口移しでワインを流し込んだ男は、優しく笑う。
「…ジョジョ」
低く掠れた声は、今まで一度も聞いたことがないくらい甘い。
見上げる双眸は熱を孕み、ぐらりと視界が揺れる。
あの程度のアルコールで酔うはずがない。
「離せって」
シーザーから距離を取ろうともがくけれど、何故か振り払えない。
「朝になったら、全部忘れる」
躊躇うジョセフの耳元で囁く、意地の悪い声。
夢だと語る口車に乗せられたのか、はたまた空気に酔ってしまったのか。
判断のつかない頭で、二度目のキスを受け入れる。
アルコールの味は、もうしないはずなのに。
「シーザー」
ぼんやりする思考の中、呼んだのは彼の名前だった。
手を伸ばした瞬間、彼は嬉しそうに目を細めて。
ギシッと大きく音を立てるベッドに寝かされる。
近づく唇に、自ら目を閉じる。
肌を辿る指は、やはり熱くて。
この夢が覚めないと良いと思った。



【 冷静な判断など 】
「普通、そこで手をださないでしょ?」
シーザー目の前に転がる男を見たジョセフが、苦笑いを浮かべる。
どうしてお前が。
あきれ混じりに尋ねるジョセフに、シーザーは小さく舌打ちした。
呑気なものだ。
人の心配も知らないで。
「仕方ないだろう」
「粗っぽいことするなんて珍しいじゃん」
街で騒ぎを起こすこと自体、信じられない。
そう語るジョセフにお前のせいだと責め立てたい衝動に駆られて、踏み留まる。
そもそも街中でジョセフが絡まれて喧嘩になりかけたから、思わず手を出したと言うのに。
「シーザーちゃん中々恰好良かったぜ」
へらへら笑ってんじゃねぇよ。
当の本人はこの調子だ。
シーザーが殴っていなかったら、間違いなく自分が殴っていたくせに。
「煩い」
ジョセフの口を黙らせようと拳骨を食らわせる。
「暴力反対!」
「お前が言うな」
数分前にバキボキと指を鳴らしていたのは誰だ。
ギロリと睨めば、ジョセフは肩を竦めて。
「まあ、俺の為に頑張ってくれたみたいだし」
サンキュなんてぼそりと呟いて、シーザーの頬にキスを仕掛けた。
尤も、キスと言ってもマスクが肌に当たっただけなのだけれど。
分かってやがったな、この野郎。
文句を言いたいところだが、口を開くと揚げ足を取られそうな気がして大人しく黙った。



【 ルールは無用 】
「見事に囲まれたな」
シーザーのどうでも良さそうな声に、ジョセフはまるで他人事のようだと感心する。
「まあ、相手が悪かったんじゃない?」
先刻、奴が殴り飛ばした男は、どこぞのお偉いさんだったらしい。
取り巻きの強面がすぐに駆けつけて、仲間を呼びやがった。
面倒くさいことになった。
文句を飲み込んで、ジョセフは周りを取り囲む人数を数える。
今のところ両手で数えられるより少し多いくらいだ。
さて、どうするか。
事が知れたら、リサリサに咎められるのは確実。
だからと言って、話し合いで終わる穏便な空気じゃない。
「ジョジョ。
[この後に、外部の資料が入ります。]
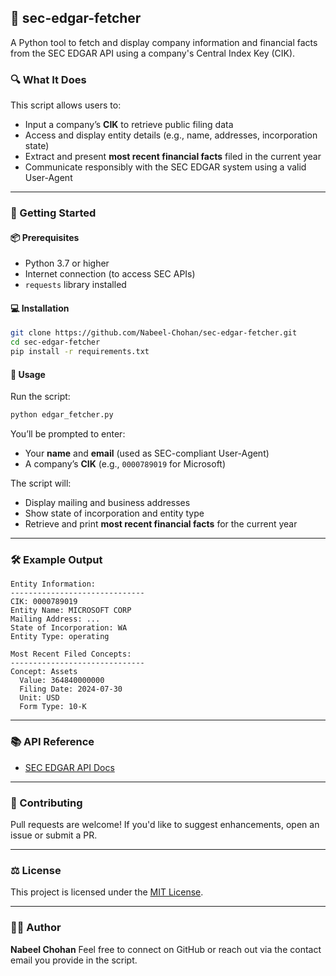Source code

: ## 📄 sec-edgar-fetcher

A Python tool to fetch and display company information and financial facts from the SEC EDGAR API using a company's Central Index Key (CIK).

### 🔍 What It Does

This script allows users to:

* Input a company’s **CIK** to retrieve public filing data
* Access and display entity details (e.g., name, addresses, incorporation state)
* Extract and present **most recent financial facts** filed in the current year
* Communicate responsibly with the SEC EDGAR system using a valid User-Agent

---

### 🚀 Getting Started

#### 📦 Prerequisites

* Python 3.7 or higher
* Internet connection (to access SEC APIs)
* `requests` library installed

#### 💻 Installation

```bash
git clone https://github.com/Nabeel-Chohan/sec-edgar-fetcher.git
cd sec-edgar-fetcher
pip install -r requirements.txt
```

#### 📌 Usage

Run the script:

```bash
python edgar_fetcher.py
```

You’ll be prompted to enter:

* Your **name** and **email** (used as SEC-compliant User-Agent)
* A company’s **CIK** (e.g., `0000789019` for Microsoft)

The script will:

* Display mailing and business addresses
* Show state of incorporation and entity type
* Retrieve and print **most recent financial facts** for the current year

---

### 🛠 Example Output

```
Entity Information:
------------------------------
CIK: 0000789019
Entity Name: MICROSOFT CORP
Mailing Address: ...
State of Incorporation: WA
Entity Type: operating

Most Recent Filed Concepts:
------------------------------
Concept: Assets
  Value: 364840000000
  Filing Date: 2024-07-30
  Unit: USD
  Form Type: 10-K
```

---

### 📚 API Reference

* [SEC EDGAR API Docs](https://www.sec.gov/edgar/sec-api-documentation)

---

### 🤝 Contributing

Pull requests are welcome! If you'd like to suggest enhancements, open an issue or submit a PR.

---

### ⚖️ License

This project is licensed under the [MIT License](LICENSE).

---

### 🙋‍♂️ Author

**Nabeel Chohan**
Feel free to connect on GitHub or reach out via the contact email you provide in the script.

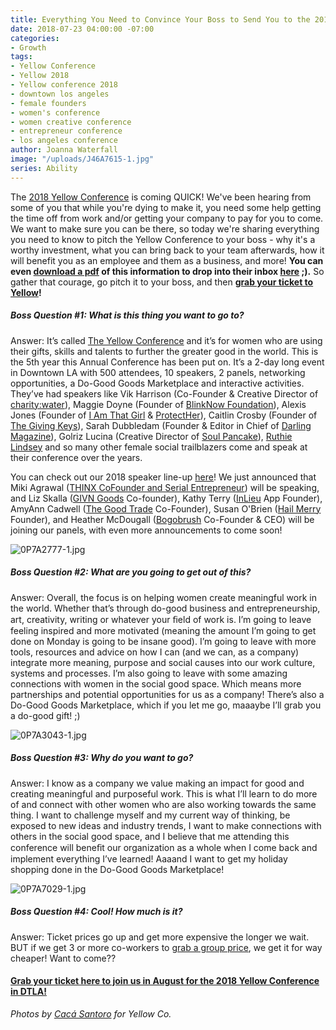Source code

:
 ```yaml
---
title: Everything You Need to Convince Your Boss to Send You to the 2018 Yellow Conference
date: 2018-07-23 04:00:00 -07:00
categories:
- Growth
tags:
- Yellow Conference
- Yellow 2018
- Yellow conference 2018
- downtown los angeles
- female founders
- women's conference
- women creative conference
- entrepreneur conference
- los angeles conference
author: Joanna Waterfall
image: "/uploads/J46A7615-1.jpg"
series: Ability
---
```


The [2018 Yellow Conference](https://yellowco.co/conference/) is coming QUICK! We've been hearing from some of you that while you're dying to make it, you need some help getting the time off from work and/or getting your company to pay for you to come. We want to make sure you can be there, so today we're sharing everything you need to know to pitch the Yellow Conference to your boss - why it's a worthy investment, what you can bring back to your team afterwards, how it will benefit you as an employee and them as a business, and more! **You can even [download a pdf](https://www.dropbox.com/s/0ro6sfa415zade6/Convince-Your-Boss-Yellow-2018.pdf?dl=0) of this information to drop into their inbox [here](https://www.dropbox.com/s/0ro6sfa415zade6/Convince-Your-Boss-Yellow-2018.pdf?dl=0) ;).** So gather that courage, go pitch it to your boss, and then **[grab your ticket to Yellow](https://yellowco.co/conference/)!** 

##### Boss Question #1: What is this thing you want to go to?

Answer: It’s called [The Yellow Conference](https://yellowco.co/conference/) and it’s for women who are using their gifts, skills and talents to further the greater good in the world. This is the 5th year this Annual Conference has been put on. It’s a 2-day long event in Downtown LA with 500 attendees, 10 speakers, 2 panels, networking opportunities, a Do-Good Goods Marketplace and interactive activities. They’ve had speakers like Vik Harrison (Co-Founder & Creative Director of [charity:water](https://www.charitywater.org/)), Maggie Doyne (Founder of [BlinkNow Foundation](https://blinknow.org/)), Alexis Jones (Founder of [I Am That Girl](http://www.iamthatgirl.org/) & [ProtectHer](https://protecther.com/)), Caitlin Crosby (Founder of [The Giving Keys](https://www.thegivingkeys.com/)), Sarah Dubbledam (Founder & Editor in Chief of [Darling Magazine](https://darlingmagazine.org/)), Golriz Lucina (Creative Director of [Soul Pancake](http://soulpancake.com/)), [Ruthie Lindsey](http://www.ruthielindsey.com/) and so many other female social trailblazers come and speak at their conference over the years.

You can check out our 2018 speaker line-up [here](https://yellowco.co/conference/)! We just announced that Miki Agrawal ([THINX CoFounder and Serial Entrepreneur](https://www.mikiagrawal.com/)) will be speaking, and Liz Skalla ([GIVN Goods](https://www.givnwater.com/) Co-founder), Kathy Terry ([InLieu](https://www.inlieu.com/) App Founder), AmyAnn Cadwell ([The Good Trade](http://www.thegoodtrade.com/) Co-Founder), Susan O'Brien ([Hail Merry](https://hailmerry.com/) Founder), and Heather McDougall ([Bogobrush](https://www.bogobrush.com/) Co-Founder & CEO) will be joining our panels, with even more announcements to come soon!

![0P7A2777-1.jpg](/uploads/0P7A2777-1.jpg)

##### Boss Question #2: What are you going to get out of this?

Answer: Overall, the focus is on helping women create meaningful work in the world. Whether that’s through do-good business and entrepreneurship, art, creativity, writing or whatever your ﬁeld of work is. I’m going to leave feeling inspired and more motivated (meaning the amount I’m going to get done on Monday is going to be insane good). I’m going to leave with more tools, resources and advice on how I can (and we can, as a company) integrate more meaning, purpose and social causes into our work culture, systems and processes. I’m also going to leave with some amazing connections with women in the social good space. Which means more partnerships and potential opportunities for us as a company! There’s also a Do-Good Goods Marketplace, which if you let me go, maaaybe I’ll grab you a do-good gift! ;)

![0P7A3043-1.jpg](/uploads/0P7A3043-1.jpg)

##### Boss Question #3: Why do you want to go?

Answer: I know as a company we value making an impact for good and creating meaningful and purposeful work. This is what I’ll learn to do more of and connect with other women who are also working towards the same thing. I want to challenge myself and my current way of thinking, be exposed to new ideas and industry trends, I want to make connections with others in the social good space, and I believe that me attending this conference will beneﬁt our organization as a whole when I come back and implement everything I’ve learned! Aaaand I want to get my holiday shopping done in the Do-Good Goods Marketplace!

![0P7A7029-1.jpg](/uploads/0P7A7029-1.jpg)

##### Boss Question #4: Cool! How much is it?

Answer: Ticket prices go up and get more expensive the longer we wait. BUT if we get 3 or more co-workers to [grab a group price](https://yellowco.co/conference/), we get it for way cheaper! Want to come??

#### [Grab your ticket here to join us in August for the 2018 Yellow Conference in DTLA!](https://yellowco.co/conference/)

_Photos by [Cacá Santoro](http://cacasantoro.com/) for Yellow Co._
先に言っておくが、波紋は使うなよ」
一般人相手だ。
手加減しろという割に、シーザーの眼光がやたらと鋭いのは何故か。
ご愁傷様。
奴がその気なら、ジョセフも乗るだけである。
喧嘩は嫌いじゃない。
ムカつく奴を吹っ飛ばすのは、スカッとするものだ。
「シーザーこそ、俺の足引っ張ってくれるなよ」
「抜かせ。それは、こっちの台詞だ」
逃げる算段だけ頭の中でしっかりとしておいて、拳を構える。
隣のシーザーに視線を移すと、彼はニヤリと不敵に笑うから。
「どっちが多くぶっ飛ばしたか、勝負しようぜ」
「ジョジョに俺が負けるわけねぇだろ」
「バーカ。俺の勝ちで決まりだっての!」
当然、負ける気はしなかった。
二人揃って出来ないことなんて、無い。